> [WHAT YOU NEED TO DO] Below is a block of entries; repeat exactly the lines starting at the line that contains "It retrieves the" and ending at the line that contains "its own directory by default.", both included.

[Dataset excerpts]
• • • • • • •

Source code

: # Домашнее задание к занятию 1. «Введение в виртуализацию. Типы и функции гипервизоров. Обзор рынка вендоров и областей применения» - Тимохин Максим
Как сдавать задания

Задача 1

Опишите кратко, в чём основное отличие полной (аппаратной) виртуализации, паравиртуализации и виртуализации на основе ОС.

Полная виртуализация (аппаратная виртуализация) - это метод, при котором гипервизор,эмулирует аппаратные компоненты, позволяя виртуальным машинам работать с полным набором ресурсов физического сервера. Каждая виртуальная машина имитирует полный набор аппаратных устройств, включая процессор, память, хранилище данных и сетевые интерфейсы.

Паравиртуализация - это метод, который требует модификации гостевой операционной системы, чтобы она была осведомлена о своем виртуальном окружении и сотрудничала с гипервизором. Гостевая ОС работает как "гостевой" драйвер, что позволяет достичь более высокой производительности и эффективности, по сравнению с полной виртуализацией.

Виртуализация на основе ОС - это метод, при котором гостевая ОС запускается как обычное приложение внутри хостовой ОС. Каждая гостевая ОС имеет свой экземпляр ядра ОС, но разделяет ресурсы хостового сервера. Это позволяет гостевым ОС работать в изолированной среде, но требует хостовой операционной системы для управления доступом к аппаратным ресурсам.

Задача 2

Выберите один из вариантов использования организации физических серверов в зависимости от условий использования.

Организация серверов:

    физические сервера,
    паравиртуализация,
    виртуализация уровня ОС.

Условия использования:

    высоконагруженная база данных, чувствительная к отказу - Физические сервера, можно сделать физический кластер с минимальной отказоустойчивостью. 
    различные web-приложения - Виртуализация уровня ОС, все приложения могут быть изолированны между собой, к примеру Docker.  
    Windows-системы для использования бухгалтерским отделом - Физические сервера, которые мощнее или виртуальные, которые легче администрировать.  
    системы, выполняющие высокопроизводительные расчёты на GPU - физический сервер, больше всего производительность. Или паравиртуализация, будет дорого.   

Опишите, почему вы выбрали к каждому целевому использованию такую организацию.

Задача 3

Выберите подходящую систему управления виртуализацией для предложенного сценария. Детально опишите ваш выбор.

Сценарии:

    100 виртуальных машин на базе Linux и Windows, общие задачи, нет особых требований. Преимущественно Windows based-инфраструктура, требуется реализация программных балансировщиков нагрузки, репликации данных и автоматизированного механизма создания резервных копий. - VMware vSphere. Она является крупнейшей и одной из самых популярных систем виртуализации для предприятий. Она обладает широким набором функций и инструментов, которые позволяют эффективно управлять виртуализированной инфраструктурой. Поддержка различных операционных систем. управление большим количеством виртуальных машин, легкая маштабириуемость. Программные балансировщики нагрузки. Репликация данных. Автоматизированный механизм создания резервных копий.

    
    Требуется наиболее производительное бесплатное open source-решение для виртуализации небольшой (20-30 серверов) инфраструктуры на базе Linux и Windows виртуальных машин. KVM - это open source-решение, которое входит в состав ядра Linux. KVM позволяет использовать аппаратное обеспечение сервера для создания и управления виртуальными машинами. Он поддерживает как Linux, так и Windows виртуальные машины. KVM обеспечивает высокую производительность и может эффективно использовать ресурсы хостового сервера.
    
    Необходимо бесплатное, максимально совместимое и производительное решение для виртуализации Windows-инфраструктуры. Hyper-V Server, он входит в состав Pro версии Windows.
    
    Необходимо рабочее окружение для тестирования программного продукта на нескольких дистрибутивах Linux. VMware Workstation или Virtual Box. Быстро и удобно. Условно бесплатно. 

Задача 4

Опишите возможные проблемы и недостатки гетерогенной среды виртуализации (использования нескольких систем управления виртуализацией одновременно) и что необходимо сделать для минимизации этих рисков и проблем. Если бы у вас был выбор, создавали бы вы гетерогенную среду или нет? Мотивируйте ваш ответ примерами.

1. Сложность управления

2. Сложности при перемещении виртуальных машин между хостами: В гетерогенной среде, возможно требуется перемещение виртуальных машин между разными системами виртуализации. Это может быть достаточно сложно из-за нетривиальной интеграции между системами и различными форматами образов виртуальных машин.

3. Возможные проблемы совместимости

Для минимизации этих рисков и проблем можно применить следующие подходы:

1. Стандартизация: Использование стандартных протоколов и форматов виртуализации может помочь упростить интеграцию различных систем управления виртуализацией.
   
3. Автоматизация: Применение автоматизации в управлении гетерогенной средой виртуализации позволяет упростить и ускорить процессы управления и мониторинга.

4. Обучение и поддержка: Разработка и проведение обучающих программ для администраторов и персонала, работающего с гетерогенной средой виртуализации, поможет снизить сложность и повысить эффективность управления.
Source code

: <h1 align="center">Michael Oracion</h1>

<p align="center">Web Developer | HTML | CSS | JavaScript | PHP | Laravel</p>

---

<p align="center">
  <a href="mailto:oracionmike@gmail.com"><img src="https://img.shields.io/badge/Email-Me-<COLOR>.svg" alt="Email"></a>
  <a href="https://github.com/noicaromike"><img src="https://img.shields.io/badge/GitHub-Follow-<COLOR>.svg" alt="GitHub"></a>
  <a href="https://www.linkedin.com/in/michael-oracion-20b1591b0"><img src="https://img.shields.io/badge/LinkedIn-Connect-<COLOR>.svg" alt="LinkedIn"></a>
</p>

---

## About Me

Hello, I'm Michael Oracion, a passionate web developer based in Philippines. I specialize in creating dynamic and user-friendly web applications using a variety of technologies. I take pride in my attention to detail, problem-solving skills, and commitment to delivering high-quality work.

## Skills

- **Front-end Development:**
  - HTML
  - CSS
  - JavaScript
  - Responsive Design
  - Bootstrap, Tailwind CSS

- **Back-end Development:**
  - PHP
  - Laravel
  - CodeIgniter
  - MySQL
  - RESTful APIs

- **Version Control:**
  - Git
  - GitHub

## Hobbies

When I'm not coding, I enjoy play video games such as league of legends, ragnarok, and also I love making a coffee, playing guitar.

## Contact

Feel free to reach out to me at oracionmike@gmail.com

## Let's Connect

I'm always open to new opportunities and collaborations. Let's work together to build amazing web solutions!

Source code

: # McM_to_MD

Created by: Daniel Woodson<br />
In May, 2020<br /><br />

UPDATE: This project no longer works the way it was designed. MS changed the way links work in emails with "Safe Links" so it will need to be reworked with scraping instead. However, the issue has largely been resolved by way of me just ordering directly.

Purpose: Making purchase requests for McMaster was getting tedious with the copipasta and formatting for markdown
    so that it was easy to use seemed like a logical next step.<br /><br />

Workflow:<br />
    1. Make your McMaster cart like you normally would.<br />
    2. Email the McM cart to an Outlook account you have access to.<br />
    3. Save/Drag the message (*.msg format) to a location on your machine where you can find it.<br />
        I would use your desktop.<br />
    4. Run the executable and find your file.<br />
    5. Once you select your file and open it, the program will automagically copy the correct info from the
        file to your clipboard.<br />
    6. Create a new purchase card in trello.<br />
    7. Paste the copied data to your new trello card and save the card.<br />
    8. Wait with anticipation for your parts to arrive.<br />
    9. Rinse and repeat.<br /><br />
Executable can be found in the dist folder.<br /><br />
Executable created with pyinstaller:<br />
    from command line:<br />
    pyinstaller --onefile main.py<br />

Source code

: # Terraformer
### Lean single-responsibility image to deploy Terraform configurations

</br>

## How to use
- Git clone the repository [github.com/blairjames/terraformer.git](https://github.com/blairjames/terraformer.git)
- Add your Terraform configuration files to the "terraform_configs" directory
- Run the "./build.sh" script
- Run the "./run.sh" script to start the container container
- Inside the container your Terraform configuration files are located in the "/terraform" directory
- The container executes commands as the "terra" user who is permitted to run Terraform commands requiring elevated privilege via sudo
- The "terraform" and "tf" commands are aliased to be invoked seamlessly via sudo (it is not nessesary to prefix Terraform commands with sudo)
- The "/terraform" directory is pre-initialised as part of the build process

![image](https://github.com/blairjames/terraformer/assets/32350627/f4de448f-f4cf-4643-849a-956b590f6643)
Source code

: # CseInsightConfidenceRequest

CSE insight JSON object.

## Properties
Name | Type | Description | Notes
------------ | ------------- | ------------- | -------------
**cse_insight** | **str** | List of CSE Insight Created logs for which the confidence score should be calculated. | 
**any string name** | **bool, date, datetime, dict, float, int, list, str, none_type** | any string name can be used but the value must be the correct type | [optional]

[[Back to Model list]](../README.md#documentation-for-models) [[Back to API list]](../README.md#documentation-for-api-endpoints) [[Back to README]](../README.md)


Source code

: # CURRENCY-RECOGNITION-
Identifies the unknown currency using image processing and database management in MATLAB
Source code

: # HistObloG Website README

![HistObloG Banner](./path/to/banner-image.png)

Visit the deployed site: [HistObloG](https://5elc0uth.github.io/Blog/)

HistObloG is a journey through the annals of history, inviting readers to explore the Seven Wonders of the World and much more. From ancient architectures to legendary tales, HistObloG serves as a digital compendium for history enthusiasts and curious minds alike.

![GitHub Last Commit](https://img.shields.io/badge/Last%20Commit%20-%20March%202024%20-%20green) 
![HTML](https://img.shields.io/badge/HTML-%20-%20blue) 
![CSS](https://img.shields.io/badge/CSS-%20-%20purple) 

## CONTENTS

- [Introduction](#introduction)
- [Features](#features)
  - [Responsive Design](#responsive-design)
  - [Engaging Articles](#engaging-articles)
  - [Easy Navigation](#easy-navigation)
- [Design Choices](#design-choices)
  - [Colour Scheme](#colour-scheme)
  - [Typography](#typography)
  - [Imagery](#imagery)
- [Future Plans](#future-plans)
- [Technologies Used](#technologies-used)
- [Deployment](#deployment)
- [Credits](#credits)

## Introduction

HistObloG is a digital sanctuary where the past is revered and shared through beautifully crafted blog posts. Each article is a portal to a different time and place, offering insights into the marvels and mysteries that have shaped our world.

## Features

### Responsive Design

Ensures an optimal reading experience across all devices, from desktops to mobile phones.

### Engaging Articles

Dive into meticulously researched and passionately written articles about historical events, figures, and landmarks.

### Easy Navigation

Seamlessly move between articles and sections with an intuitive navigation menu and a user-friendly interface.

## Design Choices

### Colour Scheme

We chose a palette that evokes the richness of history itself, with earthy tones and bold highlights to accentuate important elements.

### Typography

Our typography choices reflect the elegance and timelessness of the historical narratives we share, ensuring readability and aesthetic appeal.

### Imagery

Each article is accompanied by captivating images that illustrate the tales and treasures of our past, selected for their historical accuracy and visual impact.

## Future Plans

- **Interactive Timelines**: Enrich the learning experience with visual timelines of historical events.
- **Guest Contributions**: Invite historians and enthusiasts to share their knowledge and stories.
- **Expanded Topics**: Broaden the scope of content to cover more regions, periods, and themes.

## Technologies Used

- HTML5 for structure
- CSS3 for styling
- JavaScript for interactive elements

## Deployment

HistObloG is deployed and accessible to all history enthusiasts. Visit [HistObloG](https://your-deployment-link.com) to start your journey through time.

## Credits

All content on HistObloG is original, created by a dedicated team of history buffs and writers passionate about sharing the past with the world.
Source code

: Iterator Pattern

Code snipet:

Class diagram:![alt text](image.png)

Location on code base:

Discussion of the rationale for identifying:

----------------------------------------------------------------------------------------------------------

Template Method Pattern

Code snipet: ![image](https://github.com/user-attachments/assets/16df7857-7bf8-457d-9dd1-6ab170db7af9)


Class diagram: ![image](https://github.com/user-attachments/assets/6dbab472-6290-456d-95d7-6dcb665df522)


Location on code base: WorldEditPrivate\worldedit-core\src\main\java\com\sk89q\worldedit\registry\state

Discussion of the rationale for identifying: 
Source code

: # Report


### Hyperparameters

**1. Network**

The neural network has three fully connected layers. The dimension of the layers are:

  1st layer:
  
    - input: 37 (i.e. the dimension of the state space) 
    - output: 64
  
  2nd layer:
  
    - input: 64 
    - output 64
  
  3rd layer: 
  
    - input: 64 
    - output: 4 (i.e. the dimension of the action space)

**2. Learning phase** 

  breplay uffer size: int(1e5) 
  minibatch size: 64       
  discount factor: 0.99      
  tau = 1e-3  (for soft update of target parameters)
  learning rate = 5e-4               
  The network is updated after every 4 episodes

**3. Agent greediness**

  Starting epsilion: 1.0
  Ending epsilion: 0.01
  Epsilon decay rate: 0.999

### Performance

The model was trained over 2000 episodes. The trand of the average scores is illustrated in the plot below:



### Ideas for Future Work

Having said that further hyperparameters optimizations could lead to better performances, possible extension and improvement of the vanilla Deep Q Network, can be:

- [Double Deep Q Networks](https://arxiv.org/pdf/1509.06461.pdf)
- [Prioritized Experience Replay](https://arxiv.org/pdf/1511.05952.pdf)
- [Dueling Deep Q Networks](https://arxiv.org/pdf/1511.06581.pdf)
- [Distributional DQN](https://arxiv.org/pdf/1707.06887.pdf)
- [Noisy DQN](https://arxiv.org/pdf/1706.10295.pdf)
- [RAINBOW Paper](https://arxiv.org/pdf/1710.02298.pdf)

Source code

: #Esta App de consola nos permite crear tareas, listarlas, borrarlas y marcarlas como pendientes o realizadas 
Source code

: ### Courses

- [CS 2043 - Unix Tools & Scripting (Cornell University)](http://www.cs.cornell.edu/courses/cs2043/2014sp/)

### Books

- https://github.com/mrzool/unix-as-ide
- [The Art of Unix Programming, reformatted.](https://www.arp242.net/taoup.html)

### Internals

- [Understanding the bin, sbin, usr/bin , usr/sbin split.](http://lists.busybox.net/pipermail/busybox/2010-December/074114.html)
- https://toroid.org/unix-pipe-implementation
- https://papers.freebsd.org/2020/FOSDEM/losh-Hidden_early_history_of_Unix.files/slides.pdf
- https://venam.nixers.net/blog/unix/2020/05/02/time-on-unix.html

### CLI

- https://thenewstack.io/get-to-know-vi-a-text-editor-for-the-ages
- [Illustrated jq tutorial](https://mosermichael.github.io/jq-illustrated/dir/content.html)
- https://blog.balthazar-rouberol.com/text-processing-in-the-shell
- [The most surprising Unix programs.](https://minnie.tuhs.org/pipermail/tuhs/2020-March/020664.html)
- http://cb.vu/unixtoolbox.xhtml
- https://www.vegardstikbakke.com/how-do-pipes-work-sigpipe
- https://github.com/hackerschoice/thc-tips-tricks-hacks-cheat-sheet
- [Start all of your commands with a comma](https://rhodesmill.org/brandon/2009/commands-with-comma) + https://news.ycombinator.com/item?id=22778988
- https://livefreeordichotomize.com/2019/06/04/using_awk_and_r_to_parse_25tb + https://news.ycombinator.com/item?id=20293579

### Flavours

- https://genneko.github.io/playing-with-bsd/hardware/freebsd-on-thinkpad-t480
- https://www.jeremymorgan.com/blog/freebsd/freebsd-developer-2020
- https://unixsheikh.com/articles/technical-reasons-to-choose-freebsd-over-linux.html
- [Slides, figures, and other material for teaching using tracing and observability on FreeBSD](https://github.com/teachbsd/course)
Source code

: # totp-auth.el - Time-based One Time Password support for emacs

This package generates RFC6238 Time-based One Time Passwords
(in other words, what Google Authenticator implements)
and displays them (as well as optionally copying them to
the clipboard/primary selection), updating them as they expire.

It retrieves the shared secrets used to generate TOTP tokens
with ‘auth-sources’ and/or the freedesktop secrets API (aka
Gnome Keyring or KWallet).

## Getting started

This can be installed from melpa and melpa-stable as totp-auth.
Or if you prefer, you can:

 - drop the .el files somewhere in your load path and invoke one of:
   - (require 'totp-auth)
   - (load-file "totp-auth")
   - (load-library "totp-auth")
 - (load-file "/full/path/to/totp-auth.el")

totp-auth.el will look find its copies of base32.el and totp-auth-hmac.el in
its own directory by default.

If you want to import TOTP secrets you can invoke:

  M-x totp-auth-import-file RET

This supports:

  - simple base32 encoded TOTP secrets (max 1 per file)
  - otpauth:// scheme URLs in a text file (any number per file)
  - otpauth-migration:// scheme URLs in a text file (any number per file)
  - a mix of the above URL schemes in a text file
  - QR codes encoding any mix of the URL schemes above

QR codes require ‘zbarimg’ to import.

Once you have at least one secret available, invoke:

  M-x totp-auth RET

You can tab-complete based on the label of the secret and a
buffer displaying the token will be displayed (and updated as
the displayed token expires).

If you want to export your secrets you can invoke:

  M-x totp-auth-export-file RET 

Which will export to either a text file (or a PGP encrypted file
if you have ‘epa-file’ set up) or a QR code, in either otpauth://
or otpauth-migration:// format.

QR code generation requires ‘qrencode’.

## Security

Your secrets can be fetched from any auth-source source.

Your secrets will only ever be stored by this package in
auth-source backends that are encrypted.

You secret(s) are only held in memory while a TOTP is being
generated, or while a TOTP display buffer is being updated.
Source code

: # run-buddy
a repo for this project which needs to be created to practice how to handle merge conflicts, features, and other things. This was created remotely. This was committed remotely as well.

• • • • • • •

> [ANSWER AREA]
It retrieves the shared secrets used to generate TOTP tokens
with ‘auth-sources’ and/or the freedesktop secrets API (aka
Gnome Keyring or KWallet).

## Getting started

This can be installed from melpa and melpa-stable as totp-auth.
Or if you prefer, you can:

 - drop the .el files somewhere in your load path and invoke one of:
   - (require 'totp-auth)
   - (load-file "totp-auth")
   - (load-library "totp-auth")
 - (load-file "/full/path/to/totp-auth.el")

totp-auth.el will look find its copies of base32.el and totp-auth-hmac.el in
its own directory by default.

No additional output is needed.